▶ **Instructions for the task**: Print every line of the data word for word.

======== Material shown ========

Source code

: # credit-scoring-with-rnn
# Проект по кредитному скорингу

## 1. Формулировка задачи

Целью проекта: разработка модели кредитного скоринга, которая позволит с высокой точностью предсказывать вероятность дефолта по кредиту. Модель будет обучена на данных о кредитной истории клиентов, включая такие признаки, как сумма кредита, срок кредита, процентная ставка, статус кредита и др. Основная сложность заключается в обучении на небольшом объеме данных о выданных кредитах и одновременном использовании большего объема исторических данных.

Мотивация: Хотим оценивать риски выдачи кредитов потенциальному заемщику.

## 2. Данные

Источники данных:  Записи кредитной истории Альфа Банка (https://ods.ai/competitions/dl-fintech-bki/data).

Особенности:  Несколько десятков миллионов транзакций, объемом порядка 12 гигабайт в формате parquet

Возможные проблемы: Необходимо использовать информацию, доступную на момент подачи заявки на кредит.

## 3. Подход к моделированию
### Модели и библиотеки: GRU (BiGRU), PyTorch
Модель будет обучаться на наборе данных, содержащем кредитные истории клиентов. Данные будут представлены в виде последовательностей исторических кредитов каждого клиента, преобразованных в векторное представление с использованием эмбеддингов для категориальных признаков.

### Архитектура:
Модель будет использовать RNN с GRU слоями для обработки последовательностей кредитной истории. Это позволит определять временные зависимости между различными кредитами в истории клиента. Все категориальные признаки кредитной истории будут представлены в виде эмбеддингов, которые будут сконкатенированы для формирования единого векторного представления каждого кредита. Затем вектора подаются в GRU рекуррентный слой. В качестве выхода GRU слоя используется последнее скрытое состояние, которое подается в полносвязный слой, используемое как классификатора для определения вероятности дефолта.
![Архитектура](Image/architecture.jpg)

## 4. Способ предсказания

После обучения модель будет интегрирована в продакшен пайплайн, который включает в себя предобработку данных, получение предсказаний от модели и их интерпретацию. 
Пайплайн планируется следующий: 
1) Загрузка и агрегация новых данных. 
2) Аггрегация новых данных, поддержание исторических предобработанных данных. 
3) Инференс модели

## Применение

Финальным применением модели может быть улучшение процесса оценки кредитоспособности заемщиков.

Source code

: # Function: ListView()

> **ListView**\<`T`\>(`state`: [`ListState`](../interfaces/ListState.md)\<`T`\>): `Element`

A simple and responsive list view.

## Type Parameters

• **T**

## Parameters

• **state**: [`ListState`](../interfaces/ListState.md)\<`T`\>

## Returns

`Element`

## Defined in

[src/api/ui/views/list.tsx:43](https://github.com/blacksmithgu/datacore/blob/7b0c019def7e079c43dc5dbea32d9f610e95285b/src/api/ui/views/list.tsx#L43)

========

▶ **Answer section**:
Source code

: # credit-scoring-with-rnn
# Проект по кредитному скорингу

## 1. Формулировка задачи

Целью проекта: разработка модели кредитного скоринга, которая позволит с высокой точностью предсказывать вероятность дефолта по кредиту. Модель будет обучена на данных о кредитной истории клиентов, включая такие признаки, как сумма кредита, срок кредита, процентная ставка, статус кредита и др. Основная сложность заключается в обучении на небольшом объеме данных о выданных кредитах и одновременном использовании большего объема исторических данных.

Мотивация: Хотим оценивать риски выдачи кредитов потенциальному заемщику.

## 2. Данные

Источники данных:  Записи кредитной истории Альфа Банка (https://ods.ai/competitions/dl-fintech-bki/data).

Особенности:  Несколько десятков миллионов транзакций, объемом порядка 12 гигабайт в формате parquet

Возможные проблемы: Необходимо использовать информацию, доступную на момент подачи заявки на кредит.

## 3. Подход к моделированию
### Модели и библиотеки: GRU (BiGRU), PyTorch
Модель будет обучаться на наборе данных, содержащем кредитные истории клиентов. Данные будут представлены в виде последовательностей исторических кредитов каждого клиента, преобразованных в векторное представление с использованием эмбеддингов для категориальных признаков.

### Архитектура:
Модель будет использовать RNN с GRU слоями для обработки последовательностей кредитной истории. Это позволит определять временные зависимости между различными кредитами в истории клиента. Все категориальные признаки кредитной истории будут представлены в виде эмбеддингов, которые будут сконкатенированы для формирования единого векторного представления каждого кредита. Затем вектора подаются в GRU рекуррентный слой. В качестве выхода GRU слоя используется последнее скрытое состояние, которое подается в полносвязный слой, используемое как классификатора для определения вероятности дефолта.
![Архитектура](Image/architecture.jpg)

## 4. Способ предсказания

После обучения модель будет интегрирована в продакшен пайплайн, который включает в себя предобработку данных, получение предсказаний от модели и их интерпретацию. 
Пайплайн планируется следующий: 
1) Загрузка и агрегация новых данных. 
2) Аггрегация новых данных, поддержание исторических предобработанных данных. 
3) Инференс модели

## Применение

Финальным применением модели может быть улучшение процесса оценки кредитоспособности заемщиков.

Source code

: # Function: ListView()

> **ListView**\<`T`\>(`state`: [`ListState`](../interfaces/ListState.md)\<`T`\>): `Element`

A simple and responsive list view.

## Type Parameters

• **T**

## Parameters

• **state**: [`ListState`](../interfaces/ListState.md)\<`T`\>

## Returns

`Element`

## Defined in

[src/api/ui/views/list.tsx:43](https://github.com/blacksmithgu/datacore/blob/7b0c019def7e079c43dc5dbea32d9f610e95285b/src/api/ui/views/list.tsx#L43)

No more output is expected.